The operation utilizes four coherent antennas that measure the differences in signal arrival times, providing a live RF overlay at 30 frames per second on smartphones or laptops. WiFi devices, wireless cameras, drones, and beacons thus become color-coded radio sources based on frequency, within an operating range of 4.9 to 6 GHz.

The base kit costs $499 on Crowd Supply and includes four interchangeable dual-polarization antennas, a preloaded 32 GB microSD card, and a 27W power supply. A mobile expansion package adds a battery and a smartphone holder, allowing users to carry the device and analyze the RF environment on the go.

Behind the project lies the ambition for a radio array scalable to the Moon. QuadRF is developed by Martin McCormick, who previously worked at SpaceX on the team that created Dishy, the first Starlink terminal. The inspiration is clear: the stated goal of the project is to create a lunar-scale antenna array for Earth-Moon-Earth radio experiments and radio astronomy, chaining multiple QuadRF modules to achieve an EIRP of 1.15 MW in the most extreme configuration of 240 antennas.

In its current form, however, QuadRF remains a handheld device intended for local SDR applications. The transmission of I/Q data between the RF board and the Raspberry Pi 5 passes through the camera and display MIPI connectors, typically used for video peripherals, utilized here for over 5 Gbps of low-latency bandwidth. The team had to independently decode the MIPI protocol of the Pi 5's RP1 chip, leaving the PCIe connector free for high-speed storage or networking.

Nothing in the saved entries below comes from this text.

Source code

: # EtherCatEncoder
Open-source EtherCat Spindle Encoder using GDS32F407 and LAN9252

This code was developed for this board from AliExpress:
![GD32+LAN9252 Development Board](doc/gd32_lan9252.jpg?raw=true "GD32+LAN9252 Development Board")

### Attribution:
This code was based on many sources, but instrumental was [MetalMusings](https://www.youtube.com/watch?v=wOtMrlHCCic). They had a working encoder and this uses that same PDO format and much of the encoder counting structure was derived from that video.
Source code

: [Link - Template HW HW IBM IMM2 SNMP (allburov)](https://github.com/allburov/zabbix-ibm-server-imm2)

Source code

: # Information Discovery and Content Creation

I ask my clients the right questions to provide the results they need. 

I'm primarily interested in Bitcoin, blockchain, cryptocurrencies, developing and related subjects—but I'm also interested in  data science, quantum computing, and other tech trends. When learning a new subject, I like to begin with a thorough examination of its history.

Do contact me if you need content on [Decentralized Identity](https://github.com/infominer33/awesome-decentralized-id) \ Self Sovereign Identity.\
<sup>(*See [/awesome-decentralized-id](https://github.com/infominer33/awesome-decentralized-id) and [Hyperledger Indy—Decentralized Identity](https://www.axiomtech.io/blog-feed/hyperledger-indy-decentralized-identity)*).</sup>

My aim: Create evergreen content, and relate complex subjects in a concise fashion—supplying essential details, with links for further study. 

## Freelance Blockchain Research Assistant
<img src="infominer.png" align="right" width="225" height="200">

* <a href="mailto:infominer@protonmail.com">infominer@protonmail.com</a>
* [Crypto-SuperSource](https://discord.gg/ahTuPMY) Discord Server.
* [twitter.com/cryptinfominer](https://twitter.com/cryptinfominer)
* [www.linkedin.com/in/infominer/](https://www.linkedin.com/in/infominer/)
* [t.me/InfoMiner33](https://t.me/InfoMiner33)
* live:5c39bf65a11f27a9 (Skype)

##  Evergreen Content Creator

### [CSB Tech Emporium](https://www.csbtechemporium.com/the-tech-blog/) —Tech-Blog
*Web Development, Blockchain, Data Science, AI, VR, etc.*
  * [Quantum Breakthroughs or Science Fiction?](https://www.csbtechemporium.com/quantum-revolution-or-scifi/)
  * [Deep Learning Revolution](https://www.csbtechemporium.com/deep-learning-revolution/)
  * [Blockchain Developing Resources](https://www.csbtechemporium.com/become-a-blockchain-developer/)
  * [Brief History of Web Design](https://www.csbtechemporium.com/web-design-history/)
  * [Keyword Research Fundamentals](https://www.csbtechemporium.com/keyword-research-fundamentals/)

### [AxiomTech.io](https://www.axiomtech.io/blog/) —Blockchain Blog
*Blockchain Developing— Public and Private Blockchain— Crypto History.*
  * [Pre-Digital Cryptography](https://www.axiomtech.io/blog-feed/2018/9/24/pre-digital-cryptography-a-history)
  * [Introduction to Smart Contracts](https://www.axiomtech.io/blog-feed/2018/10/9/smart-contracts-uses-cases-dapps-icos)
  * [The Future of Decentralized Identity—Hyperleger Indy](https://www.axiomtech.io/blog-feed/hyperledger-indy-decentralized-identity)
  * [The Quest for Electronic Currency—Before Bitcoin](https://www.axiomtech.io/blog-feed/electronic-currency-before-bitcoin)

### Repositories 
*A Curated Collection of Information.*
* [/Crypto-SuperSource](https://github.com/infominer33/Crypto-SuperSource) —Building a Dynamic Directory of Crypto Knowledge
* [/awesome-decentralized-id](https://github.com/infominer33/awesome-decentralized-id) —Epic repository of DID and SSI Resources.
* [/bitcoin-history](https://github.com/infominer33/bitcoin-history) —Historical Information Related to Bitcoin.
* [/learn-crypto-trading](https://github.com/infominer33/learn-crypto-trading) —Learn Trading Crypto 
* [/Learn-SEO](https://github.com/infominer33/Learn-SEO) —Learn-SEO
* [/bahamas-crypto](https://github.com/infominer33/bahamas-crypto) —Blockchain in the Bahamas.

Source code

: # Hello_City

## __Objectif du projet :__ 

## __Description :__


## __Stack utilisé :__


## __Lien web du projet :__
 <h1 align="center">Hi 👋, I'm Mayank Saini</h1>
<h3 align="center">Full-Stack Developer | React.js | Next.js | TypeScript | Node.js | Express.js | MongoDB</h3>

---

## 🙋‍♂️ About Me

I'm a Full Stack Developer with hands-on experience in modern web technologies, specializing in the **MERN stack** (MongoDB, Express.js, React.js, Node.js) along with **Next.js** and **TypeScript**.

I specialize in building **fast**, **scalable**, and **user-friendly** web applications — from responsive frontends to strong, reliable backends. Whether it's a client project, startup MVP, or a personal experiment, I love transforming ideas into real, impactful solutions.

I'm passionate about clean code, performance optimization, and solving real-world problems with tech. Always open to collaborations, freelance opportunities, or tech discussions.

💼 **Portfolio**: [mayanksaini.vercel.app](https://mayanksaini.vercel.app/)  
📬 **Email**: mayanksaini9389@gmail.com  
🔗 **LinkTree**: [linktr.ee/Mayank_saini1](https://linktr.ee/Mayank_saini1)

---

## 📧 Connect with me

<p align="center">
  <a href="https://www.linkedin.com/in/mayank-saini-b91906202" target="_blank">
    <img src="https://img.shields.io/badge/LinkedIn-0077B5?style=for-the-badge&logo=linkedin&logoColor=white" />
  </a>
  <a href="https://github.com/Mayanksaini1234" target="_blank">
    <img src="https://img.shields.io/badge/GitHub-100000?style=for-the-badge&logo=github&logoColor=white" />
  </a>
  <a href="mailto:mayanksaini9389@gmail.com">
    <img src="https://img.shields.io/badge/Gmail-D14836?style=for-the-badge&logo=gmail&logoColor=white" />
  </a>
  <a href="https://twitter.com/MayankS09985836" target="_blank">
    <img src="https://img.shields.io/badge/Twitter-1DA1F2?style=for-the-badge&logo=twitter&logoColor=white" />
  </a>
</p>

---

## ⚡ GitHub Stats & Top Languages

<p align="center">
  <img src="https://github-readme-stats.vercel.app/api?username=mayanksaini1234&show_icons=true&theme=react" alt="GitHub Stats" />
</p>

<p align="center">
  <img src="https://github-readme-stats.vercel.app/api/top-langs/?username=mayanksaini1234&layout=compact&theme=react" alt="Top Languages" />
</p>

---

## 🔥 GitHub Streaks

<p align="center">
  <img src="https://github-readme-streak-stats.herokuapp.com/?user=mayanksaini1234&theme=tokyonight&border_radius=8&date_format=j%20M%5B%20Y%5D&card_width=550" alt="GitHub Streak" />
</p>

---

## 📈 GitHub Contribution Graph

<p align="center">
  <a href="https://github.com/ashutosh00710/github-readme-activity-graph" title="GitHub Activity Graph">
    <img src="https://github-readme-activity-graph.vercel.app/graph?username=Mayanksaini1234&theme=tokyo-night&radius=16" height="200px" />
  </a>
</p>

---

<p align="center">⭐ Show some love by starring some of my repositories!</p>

In practical tests, powering it on activates a WiFi hotspot to connect to for accessing a VNC interface via a browser, from which GNU Radio, SDR software, and an augmented reality viewer are launched. With the latter, a 5 GHz WiFi network on channel 100 appeared as a blue spot, while nearby networks showed up in red and green: however, the numerical scale of the values, in this still immature version, is not displayed on the screen.

The test with a DJI Mini Pro 4 drone flown behind the studio confirmed the tracking capability, although the lack of automatic gain control forced manual adjustment of sensitivity as the aircraft moved away. The crowdfunding campaign has already surpassed its expected goals, to the point that the team is transitioning from a 3D-printed shell to injection molding for mass production.

It should be noted that this is still pre-production hardware: like any crowdfunding campaign, promised delivery times are not a guarantee of adherence to deadlines.